Q: What happens when there’s universal wireline connection?
Eszter: As the tech changes, the skill sets change. The privileged stay ahead, according to my 8 years of studies.
Q: What skills should we be teaching?
A: Complicated. Crucial issue: The evaluation of the credibility of sources. There’s an extreme amount of trust in search engines. That’s one place we need to do more work. And librarians are highly relevant here.
Q: How do people use the Net to learn informally, e.g., WebMD?
Eszter: There are lots of ways and types to do this. But, first you need to know what’s on the Web. You need good search skills, good credibility-evaluation skills.

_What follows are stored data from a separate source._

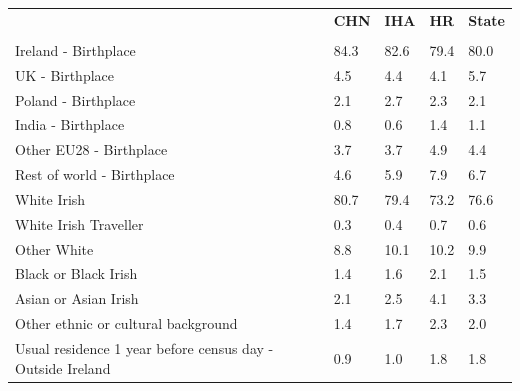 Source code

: \documentclass{article}
\begin{document}
\pagebreak
\begin{table}[h]	
\centering
		\begin{tabular}{KTTTT}
  \hline
& \textbf{CHN} & \textbf{IHA} & \textbf{HR}& \textbf{State}\\ 
  \hline
    \\ 
    \hline
Ireland - Birthplace & 84.3& 82.6& 79.4& 80.0\\
UK - Birthplace & 4.5& 4.4& 4.1& 5.7\\
Poland - Birthplace & 2.1& 2.7& 2.3& 2.1\\
India - Birthplace & 0.8& 0.6& 1.4& 1.1\\
Other EU28 - Birthplace & 3.7& 3.7& 4.9& 4.4\\
Rest of world - Birthplace & 4.6& 5.9& 7.9& 6.7\\
    \hline
White Irish & 80.7& 79.4& 73.2& 76.6\\
White Irish Traveller & 0.3& 0.4& 0.7& 0.6\\
Other White &  8.8& 10.1& 10.2&  9.9\\
Black or Black Irish & 1.4& 1.6& 2.1& 1.5\\
Asian or Asian Irish & 2.1& 2.5& 4.1& 3.3\\
Other ethnic or cultural background & 1.4& 1.7& 2.3& 2.0\\
    \hline
Usual residence 1 year before census day - Outside Ireland & 0.9& 1.0& 1.8& 1.8\\


\end{tabular}
\end{table}
\end{document}
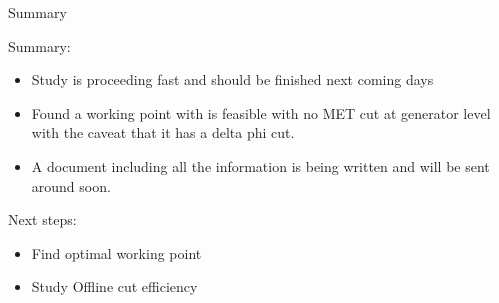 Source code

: \documentclass[8pt]{beamer}
\begin{document}
\begin{frame}{Summary}
 
\begin{block}{Summary:}
 
\begin{itemize}
  \item Study is proceeding fast and should be finished next coming days
  \item Found a working point with is feasible with no MET cut at generator level with the caveat that it has a delta phi cut.
  \item A document including all the information is being written and will be sent around soon.
\end{itemize}

\end{block}

\begin{block}{Next steps:}
 
\begin{itemize}
  \item Find optimal working point
  \item Study Offline cut efficiency
\end{itemize}

\end{block}

\end{frame}
\end{document}
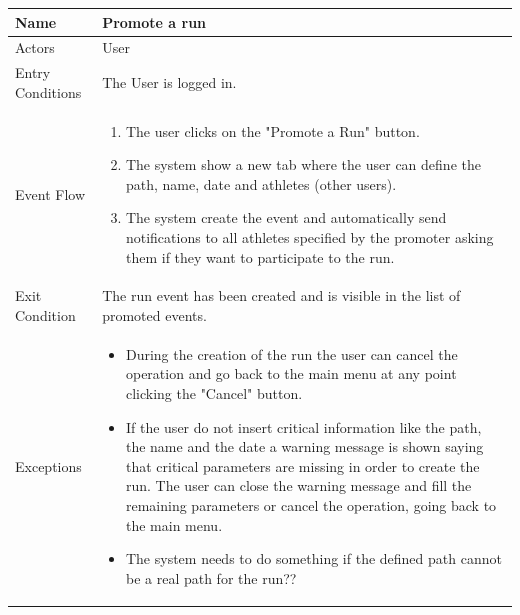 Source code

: \begin{enumerate}
\FloatBarrier
\begin{table}[h]
\begin{tabular}{|l|p{}|}
\hline
Name             & Promote a run \\ \hline
Actors           & User  \\ \hline
Entry Conditions & The User is logged in.    \\ \hline
Event Flow       & \begin{enumerate}
            \item The user clicks on the "Promote a Run" button.
            \item The system show a new tab where the user can define the path, name, date and athletes (other users).
            \item The system create the event and automatically send notifications to all athletes specified by the promoter asking them if they want to participate to the run.
        \end{enumerate}\\ \hline
Exit Condition   & The run event has been created and is visible in the list of promoted events.\\ \hline
Exceptions       & \begin{itemize}
\item During the creation of the run the user can cancel the operation and go back to the main menu at any point clicking the "Cancel" button.
\item If the user do not insert critical information like the path, the name and the date a warning message is shown saying that critical parameters are missing in order to create the run. The user can close the warning message and fill the remaining parameters or cancel the operation, going back to the main menu.
\item The system needs to do something if the defined path cannot be a real path for the run??
\end{itemize}\\ \hline
\end{tabular}
\end{table}
\FloatBarrier


\end{enumerate}
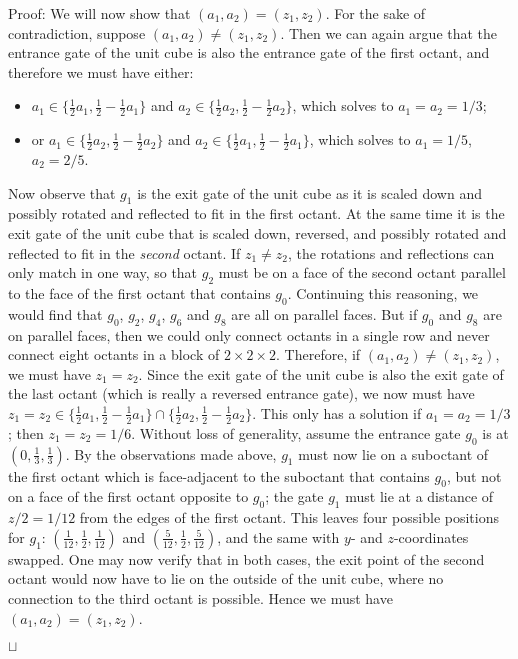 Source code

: \documentclass[11pt,a4paper]{article}
\newenvironment{proof}{Proof:}{\qed}
\def\squareforqed{\hbox{\rlap{$\sqcap$}$\sqcup$}}
\def\qed{\ifmmode\squareforqed\else{\unskip\nobreak\hfil
\penalty50\hskip1em\null\nobreak\hfil\squareforqed
\parfillskip=0pt\finalhyphendemerits=0\endgraf}\fi}
\begin{document}
\begin{proof}
We will now show that $(a_1,a_2) = (z_1,z_2)$. For the sake of contradiction, suppose $(a_1,a_2) \neq (z_1,z_2)$. Then we can again argue that the entrance gate of the unit cube is also the entrance gate of the first octant, and therefore we must have either:\begin{itemize}
\item $a_1 \in \{\frac12 a_1, \frac12 - \frac12 a_1\}$ and $a_2 \in \{\frac12 a_2, \frac12 - \frac12 a_2\}$, which solves to $a_1 = a_2 = 1/3$;
\item or $a_1 \in \{\frac12 a_2, \frac12 - \frac12 a_2\}$ and $a_2 \in \{\frac12 a_1, \frac12 - \frac12 a_1\}$, which solves to $a_1 = 1/5$, $a_2 = 2/5$.
\end{itemize}
Now observe that $g_1$ is the exit gate of the unit cube as it is scaled down and possibly rotated and reflected to fit in the first octant. At the same time it is the exit gate of the unit cube that is scaled down, reversed, and possibly rotated and reflected to fit in the \emph{second} octant. If $z_1 \neq z_2$, the rotations and reflections can only match in one way, so that $g_2$ must be on a face of the second octant parallel to the face of the first octant that contains $g_0$. Continuing this reasoning, we would find that $g_0$, $g_2$, $g_4$, $g_6$ and $g_8$ are all on parallel faces. But if $g_0$ and $g_8$ are on parallel faces, then we could only connect octants in a single row and never connect eight octants in a block of $2\times2\times2$. Therefore, if $(a_1,a_2) \neq (z_1,z_2)$, we must have $z_1 = z_2$. Since the exit gate of the unit cube is also the exit gate of the last octant (which is really a reversed entrance gate), we now must have $z_1 = z_2 \in \{\frac12 a_1, \frac12 - \frac12 a_1\} \cap \{\frac12 a_2, \frac12 - \frac12 a_2\}$. This only has a solution if $a_1 = a_2 = 1/3$; then $z_1 = z_2 = 1/6$. Without loss of generality, assume the entrance gate $g_0$ is at $(0,\frac13,\frac13)$. By the observations made above, $g_1$ must now lie on a suboctant of the first octant which is face-adjacent to the suboctant that contains $g_0$, but not on a face of the first octant opposite to $g_0$; the gate $g_1$ must lie at a distance of $z/2 = 1/12$ from the edges of the first octant. This leaves four possible positions for $g_1$: $(\frac1{12},\frac12,\frac1{12})$ and $(\frac5{12},\frac12,\frac5{12})$, and the same with $y$- and $z$-coordinates swapped. One may now verify that in both cases, the exit point of the second octant would now have to lie on the outside of the unit cube, where no connection to the third octant is possible. Hence we must have $(a_1,a_2) = (z_1,z_2)$.


\end{proof}
\end{document}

Cliff Lampe talks about how Mich State U students use Facebook. He presents a study just completed yesterday, so the data isn’t yet perfect. 97% of his sample are FB users (although Cliff expresses some discomfort with this number). Mean average of 441 friends; median = 381. Ninety percent of these they consider to be “actual” friends. 73% only accept friend requests from people they know in real life. Most spend just a little time (under 30mins) at FB per day. About half lets their friends (but not everyone in their network) to see everything in their profile. Almost everyone puts a photo of themselves up. Vast majority have a photo album. About a third think their parents are looking at their page. Overall they think they’re posting for their college and high school friends.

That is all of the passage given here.